Os hábitos de vida poucos saudáveis acabam refletindo no número de acidentes nas rodovias. De janeiro a maio deste ano, a Polícia Rodoviária Federal contabilizou 3,5 mil acidentes nas estradas federais do Paraná: 1,2 mil envolviam caminhões. O levantamento da PRF aponta ainda que, dos 1,2 mil acidentes com caminhoneiros, 419 ocorreram por falta de atenção do motorista, 437 por razões climáticas, 30 por ingestão de álcool e 26 porque o motorista dormiu no volante. Os outros fatores são animais na pista, velocidade incompatível e ultrapassagem indevida.

O programa Comando de Saúde Preventivo da PRF, que é desenvolvido nas rodovias federais desde 2002, chegou a alguns porcentuais comuns para os caminhoneiros, que acabam explicando a quantidade de acidentes: 45,5% dos entrevistados apresentam problemas de alcoolismo, 33,2% são obesos e 21,5% são hipertensos. A grande maioria, 95%, não se preocupa com uma dieta alimentar adequada.

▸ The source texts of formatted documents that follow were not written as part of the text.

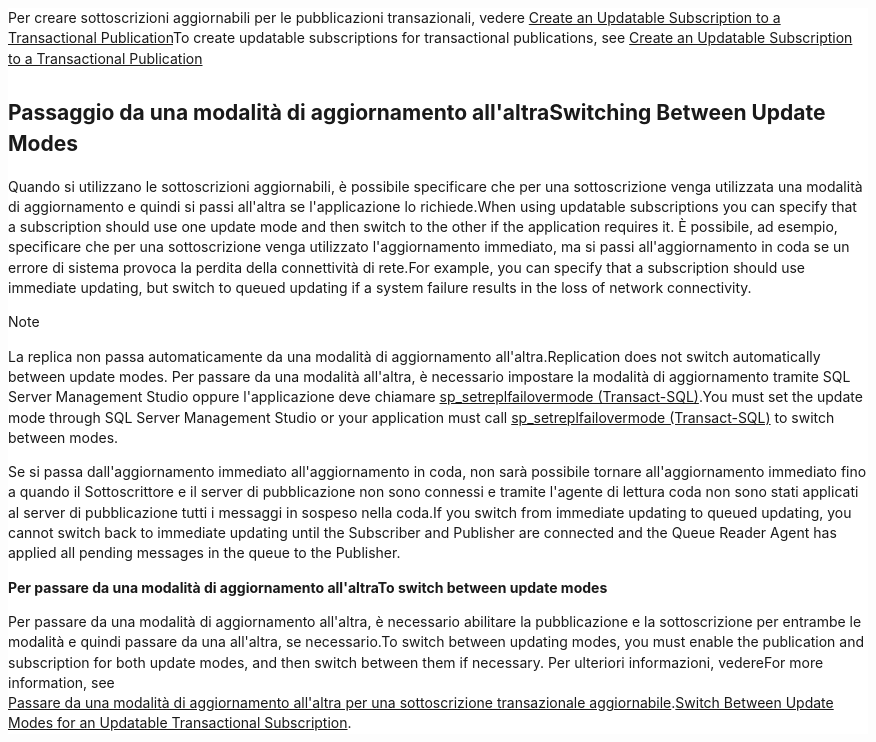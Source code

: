  <span data-ttu-id="fcd2e-121">Per creare sottoscrizioni aggiornabili per le pubblicazioni transazionali, vedere [Create an Updatable Subscription to a Transactional Publication](../publish/create-an-updatable-subscription-to-a-transactional-publication.md)</span><span class="sxs-lookup"><span data-stu-id="fcd2e-121">To create updatable subscriptions for transactional publications, see [Create an Updatable Subscription to a Transactional Publication](../publish/create-an-updatable-subscription-to-a-transactional-publication.md)</span></span>  
  
## <a name="switching-between-update-modes"></a><span data-ttu-id="fcd2e-122">Passaggio da una modalità di aggiornamento all'altra</span><span class="sxs-lookup"><span data-stu-id="fcd2e-122">Switching Between Update Modes</span></span>  
 <span data-ttu-id="fcd2e-123">Quando si utilizzano le sottoscrizioni aggiornabili, è possibile specificare che per una sottoscrizione venga utilizzata una modalità di aggiornamento e quindi si passi all'altra se l'applicazione lo richiede.</span><span class="sxs-lookup"><span data-stu-id="fcd2e-123">When using updatable subscriptions you can specify that a subscription should use one update mode and then switch to the other if the application requires it.</span></span> <span data-ttu-id="fcd2e-124">È possibile, ad esempio, specificare che per una sottoscrizione venga utilizzato l'aggiornamento immediato, ma si passi all'aggiornamento in coda se un errore di sistema provoca la perdita della connettività di rete.</span><span class="sxs-lookup"><span data-stu-id="fcd2e-124">For example, you can specify that a subscription should use immediate updating, but switch to queued updating if a system failure results in the loss of network connectivity.</span></span>  
  
> [!NOTE]  
>  <span data-ttu-id="fcd2e-125">La replica non passa automaticamente da una modalità di aggiornamento all'altra.</span><span class="sxs-lookup"><span data-stu-id="fcd2e-125">Replication does not switch automatically between update modes.</span></span> <span data-ttu-id="fcd2e-126">Per passare da una modalità all'altra, è necessario impostare la modalità di aggiornamento tramite SQL Server Management Studio oppure l'applicazione deve chiamare [sp_setreplfailovermode &#40;Transact-SQL&#41;](/sql/relational-databases/system-stored-procedures/sp-setreplfailovermode-transact-sql).</span><span class="sxs-lookup"><span data-stu-id="fcd2e-126">You must set the update mode through SQL Server Management Studio or your application must call [sp_setreplfailovermode &#40;Transact-SQL&#41;](/sql/relational-databases/system-stored-procedures/sp-setreplfailovermode-transact-sql) to switch between modes.</span></span>  
  
 <span data-ttu-id="fcd2e-127">Se si passa dall'aggiornamento immediato all'aggiornamento in coda, non sarà possibile tornare all'aggiornamento immediato fino a quando il Sottoscrittore e il server di pubblicazione non sono connessi e tramite l'agente di lettura coda non sono stati applicati al server di pubblicazione tutti i messaggi in sospeso nella coda.</span><span class="sxs-lookup"><span data-stu-id="fcd2e-127">If you switch from immediate updating to queued updating, you cannot switch back to immediate updating until the Subscriber and Publisher are connected and the Queue Reader Agent has applied all pending messages in the queue to the Publisher.</span></span>  
  
 <span data-ttu-id="fcd2e-128">**Per passare da una modalità di aggiornamento all'altra**</span><span class="sxs-lookup"><span data-stu-id="fcd2e-128">**To switch between update modes**</span></span>  
  
 <span data-ttu-id="fcd2e-129">Per passare da una modalità di aggiornamento all'altra, è necessario abilitare la pubblicazione e la sottoscrizione per entrambe le modalità e quindi passare da una all'altra, se necessario.</span><span class="sxs-lookup"><span data-stu-id="fcd2e-129">To switch between updating modes, you must enable the publication and subscription for both update modes, and then switch between them if necessary.</span></span> <span data-ttu-id="fcd2e-130">Per ulteriori informazioni, vedere</span><span class="sxs-lookup"><span data-stu-id="fcd2e-130">For more information, see</span></span>  
<span data-ttu-id="fcd2e-131">[Passare da una modalità di aggiornamento all'altra per una sottoscrizione transazionale aggiornabile](../administration/switch-between-update-modes-for-an-updatable-transactional-subscription.md).</span><span class="sxs-lookup"><span data-stu-id="fcd2e-131">[Switch Between Update Modes for an Updatable Transactional Subscription](../administration/switch-between-update-modes-for-an-updatable-transactional-subscription.md).</span></span>  
  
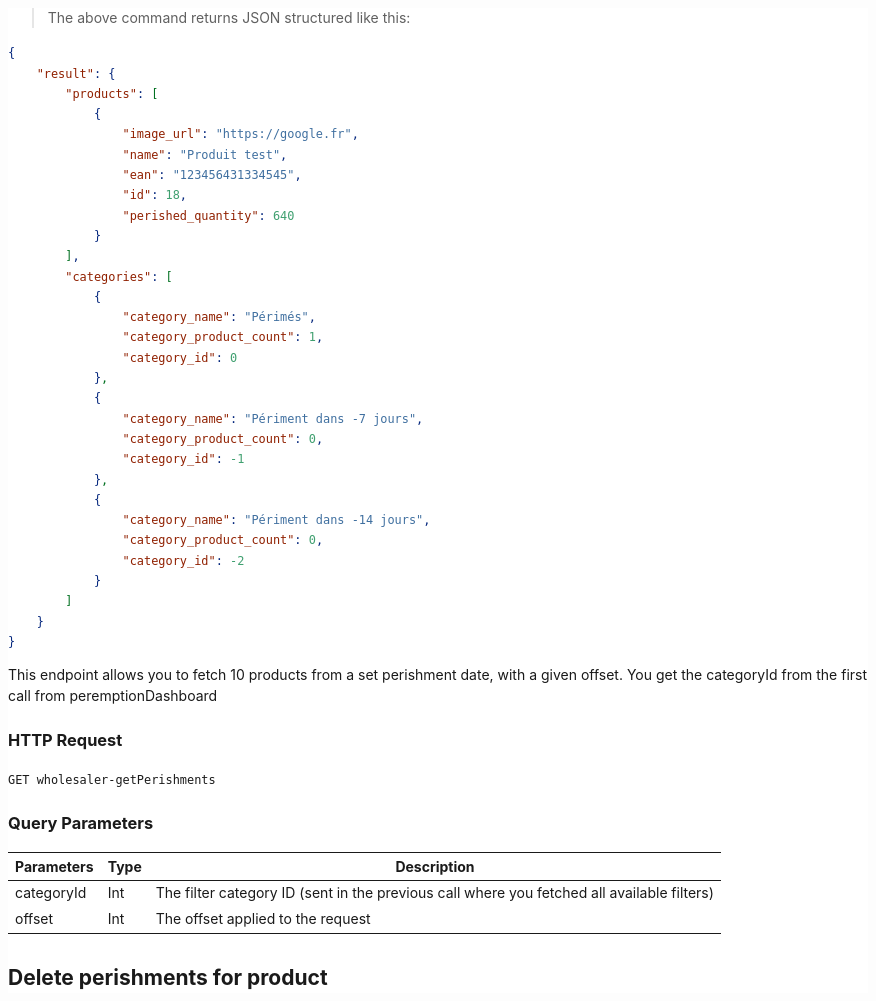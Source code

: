 > The above command returns JSON structured like this:

```json
{
    "result": {
        "products": [
            {
                "image_url": "https://google.fr",
                "name": "Produit test",
                "ean": "123456431334545",
                "id": 18,
                "perished_quantity": 640
            }
        ],
        "categories": [
            {
                "category_name": "Périmés",
                "category_product_count": 1,
                "category_id": 0
            },
            {
                "category_name": "Périment dans -7 jours",
                "category_product_count": 0,
                "category_id": -1
            },
            {
                "category_name": "Périment dans -14 jours",
                "category_product_count": 0,
                "category_id": -2
            }
        ]
    }
}
```

This endpoint allows you to fetch 10 products from a set perishment date, with a given offset. You get the categoryId from the first call from peremptionDashboard

### HTTP Request

`GET wholesaler-getPerishments`

### Query Parameters

| Parameters | Type | Description                                                  |
| ---------- | ---- | ------------------------------------------------------------ |
| categoryId | Int  | The filter category ID (sent in the previous call where you fetched all available filters) |
| offset     | Int  | The offset applied to the request                            |



## Delete perishments for product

Já virou estereótipo: quando se pensa em caminhoneiros, a imagem que se tem é de um sujeito gordinho. O caminhoneiro paulista Raimundo Soares de Freitas, 28 anos na boléia, é só risadas quando questionado sobre a alimentação. O colesterol dele chegou a 700, quando a média de uma pessoa saudável não pode ultrapassar os 200. “Hoje comi uma costela bem gorda. Abandonei o regime porque o médico disse que era para eu comer menos e tomar remédio. Se não posso comer, não vou tomar nenhum medicamento”, conta.

A alimentação rica em carboidratos, com carne gorda, arroz e massas é a base das refeições de quem vive nas estradas. Além de não terem um horário e um lugar determinado para almoçar, os caminhoneiros costumam fugir das verduras, frutas e legumes por causa de uma crença antiga entre os profissionais: é o tipo de alimento que “não dá sustento”.

Segundo a Associação Brasileira dos Caminhoneiros (Abcam), o Brasil tem hoje 995 mil caminhoneiros autônomos que compõem uma frota de 1,55 milhão de veículos – no Paraná são 78,5 mil profissionais e 111,6 mil veículos. Isso significa dizer que há quase um milhão de trabalhadores que sofrem diariamente com as conseqüências de quem vive do sustento da boléia.

A pesquisa da Rodonorte mostra que 63% dos caminhoneiros atendidos dirigem entre 14 e 20 horas por dia. E o pior, grande parte diz não saber o que é tirar férias. “Não existe lazer e descanso para nós, que trabalhamos por conta. A sorte é que somos teimosos”, comenta Rubens Soares, há 30 anos nas estradas brasileiras.